So it was that last weekend, in the aftermath of Prince Philip’s funeral at Windsor Castle, the paper’s chief foreign correspondent Christina Lamb told readers, under the heading “Forced to mourn alone, the Queen bids Philip Goodbye”, “To her subjects, Prince Philip was the longest serving Royal consort in British history - an often crotchety figure, offending people with gaffes about slitty eyes, even if we rather enjoyed them”.
Whistle those racist doggies! A petition calling for an apology soon had more than 16,000 signatories. This may have been assisted by the robust reaction typified by Viv Yau: “Hey [Christina Lamb] what’s with this article you wrote saying you secretly enjoyed jokes about people with slitty eyes? I’m confused. Please help explain what’s funny?”
Actor Gemma Chan was similarly unimpressed. “To trivialise casual racism of this kind *right now* - whilst the Asian diaspora has been enduring a surge of attacks - is particularly irresponsible [The Sunday Times] [Christina Lamb]. I am disappointed and hope if it was a mistake you are able to apologise and learn from it”. Just to underscore that, she later copied in the ST’s new editor Emma Tucker.
Ms Yau’s enquiry initially met with silence, but as Emma Ko noted, “They did quietly do an edit on the online version Viv.

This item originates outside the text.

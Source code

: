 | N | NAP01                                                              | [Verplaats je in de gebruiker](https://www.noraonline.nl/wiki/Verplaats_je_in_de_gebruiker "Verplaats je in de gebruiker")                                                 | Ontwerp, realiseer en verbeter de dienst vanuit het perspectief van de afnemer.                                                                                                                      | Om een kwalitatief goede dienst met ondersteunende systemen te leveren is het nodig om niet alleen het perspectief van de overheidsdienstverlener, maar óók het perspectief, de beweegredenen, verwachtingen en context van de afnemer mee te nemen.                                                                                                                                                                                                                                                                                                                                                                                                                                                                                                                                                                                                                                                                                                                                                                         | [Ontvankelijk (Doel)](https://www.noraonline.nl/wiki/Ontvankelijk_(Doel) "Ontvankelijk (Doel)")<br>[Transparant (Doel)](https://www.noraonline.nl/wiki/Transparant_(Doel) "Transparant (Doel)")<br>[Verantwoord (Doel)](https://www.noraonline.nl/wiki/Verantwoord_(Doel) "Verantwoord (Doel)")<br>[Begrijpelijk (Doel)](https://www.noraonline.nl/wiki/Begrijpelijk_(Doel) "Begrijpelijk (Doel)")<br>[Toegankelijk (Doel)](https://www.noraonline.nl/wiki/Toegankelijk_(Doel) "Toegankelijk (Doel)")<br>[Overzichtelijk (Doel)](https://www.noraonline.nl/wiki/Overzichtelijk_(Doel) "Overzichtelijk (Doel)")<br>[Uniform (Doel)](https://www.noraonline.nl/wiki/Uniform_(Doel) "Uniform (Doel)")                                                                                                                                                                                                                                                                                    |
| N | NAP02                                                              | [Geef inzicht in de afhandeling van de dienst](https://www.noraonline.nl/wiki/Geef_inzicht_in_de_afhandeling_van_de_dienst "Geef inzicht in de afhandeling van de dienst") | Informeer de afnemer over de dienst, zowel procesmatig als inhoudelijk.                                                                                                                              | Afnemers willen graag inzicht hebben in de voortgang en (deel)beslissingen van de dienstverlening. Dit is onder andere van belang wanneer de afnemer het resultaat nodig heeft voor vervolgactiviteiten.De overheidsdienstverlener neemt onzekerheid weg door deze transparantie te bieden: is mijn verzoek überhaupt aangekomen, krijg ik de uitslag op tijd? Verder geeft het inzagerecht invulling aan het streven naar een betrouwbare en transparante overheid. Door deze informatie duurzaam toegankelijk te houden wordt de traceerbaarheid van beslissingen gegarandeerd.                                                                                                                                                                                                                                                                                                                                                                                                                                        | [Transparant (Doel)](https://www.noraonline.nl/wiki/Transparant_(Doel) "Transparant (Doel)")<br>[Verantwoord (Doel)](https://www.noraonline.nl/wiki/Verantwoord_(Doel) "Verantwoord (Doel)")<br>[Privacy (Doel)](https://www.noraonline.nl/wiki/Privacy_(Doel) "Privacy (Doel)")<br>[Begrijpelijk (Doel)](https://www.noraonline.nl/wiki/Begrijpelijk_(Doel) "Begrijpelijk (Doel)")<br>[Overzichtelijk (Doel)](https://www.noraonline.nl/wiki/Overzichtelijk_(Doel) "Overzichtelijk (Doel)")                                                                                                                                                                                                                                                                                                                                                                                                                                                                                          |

So they reacted, just not to the extent of apologising & doing a public retraction. Racism - alive and well in Great Britain today”.
Now, as Press Gazette has told, “Sunday Times editor Emma Tucker has apologised after a front page story about Prince Philip’s funeral claimed the public ‘secretly enjoyed’ gaffes which sometimes had a racial element … [she] said [Ms] Lamb ‘never intended’ to make light of the duke’s comments”. The copy just happened to get past every sub and duty editor in the Baby Shard bunker. So what was the lame excuse this time?
“This so-called ‘gaffe’ made by Prince Philip was a well-known aspect of his life story. The Sunday Times did not intend to condone it … It was noted by us on Saturday night that the sentence was offensive and it was not published in digital editions … Christina Lamb has spent her whole career reporting on discrimination and injustices against people in every part of the world and never intended to make light of his remark in any way”.
At the time, James Felton had mused “If only there were a way for the Sunday Times to honour Prince Philip without saying ‘ah come on now we all secretly love racism’”. So very Murdoch press nudge-nudge. And as Pete Fraser has said, following that sort-of apology, “The problem here is, by saying they ‘rather enjoyed it’ it they *did* intend to condone it. Are apologies just organisations going ‘we didn’t mean it’ now? Cause if newspapers are getting in on the culture of ‘misspeaking’, that’s going to get messy”.
If it had really been acknowledged as offensive (as well as racially charged) then it should not have even got into the print edition. The ST’s apology is not good enough.